***** Input records

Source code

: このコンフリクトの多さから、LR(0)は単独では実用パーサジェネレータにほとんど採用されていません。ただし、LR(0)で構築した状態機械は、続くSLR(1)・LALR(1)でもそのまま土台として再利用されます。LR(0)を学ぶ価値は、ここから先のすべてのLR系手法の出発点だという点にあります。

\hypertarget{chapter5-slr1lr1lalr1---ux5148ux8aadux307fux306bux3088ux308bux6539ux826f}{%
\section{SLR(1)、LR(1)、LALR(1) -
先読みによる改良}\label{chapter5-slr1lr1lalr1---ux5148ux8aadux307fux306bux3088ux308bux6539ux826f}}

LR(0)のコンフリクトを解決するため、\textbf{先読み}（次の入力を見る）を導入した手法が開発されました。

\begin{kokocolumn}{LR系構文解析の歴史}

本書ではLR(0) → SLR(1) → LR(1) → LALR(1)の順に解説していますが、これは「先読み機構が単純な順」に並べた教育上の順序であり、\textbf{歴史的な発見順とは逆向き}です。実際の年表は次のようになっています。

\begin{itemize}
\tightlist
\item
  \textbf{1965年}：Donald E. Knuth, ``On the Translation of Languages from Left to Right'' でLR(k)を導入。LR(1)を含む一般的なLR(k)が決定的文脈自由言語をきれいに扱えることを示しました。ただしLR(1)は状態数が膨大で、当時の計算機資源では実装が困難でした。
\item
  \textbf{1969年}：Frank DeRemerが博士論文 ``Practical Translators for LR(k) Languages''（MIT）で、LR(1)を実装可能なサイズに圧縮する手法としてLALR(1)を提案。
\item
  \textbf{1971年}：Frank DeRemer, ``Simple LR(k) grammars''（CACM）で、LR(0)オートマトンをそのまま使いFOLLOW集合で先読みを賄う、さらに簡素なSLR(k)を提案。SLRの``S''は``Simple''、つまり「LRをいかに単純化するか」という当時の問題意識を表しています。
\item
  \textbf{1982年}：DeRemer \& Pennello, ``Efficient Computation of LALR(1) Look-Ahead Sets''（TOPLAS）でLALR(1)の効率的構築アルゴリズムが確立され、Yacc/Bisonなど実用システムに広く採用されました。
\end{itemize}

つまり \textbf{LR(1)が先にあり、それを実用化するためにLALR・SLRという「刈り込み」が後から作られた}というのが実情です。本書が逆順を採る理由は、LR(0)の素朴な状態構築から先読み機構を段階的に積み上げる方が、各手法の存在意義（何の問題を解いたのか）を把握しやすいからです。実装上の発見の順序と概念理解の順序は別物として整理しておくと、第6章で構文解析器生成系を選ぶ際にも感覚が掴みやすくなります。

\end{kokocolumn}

**********

§ Exercise directions
Line tally for "kokocolumn": say how many lines of the records above contain it, and give nothing but the number.

§ Result of this exercise
2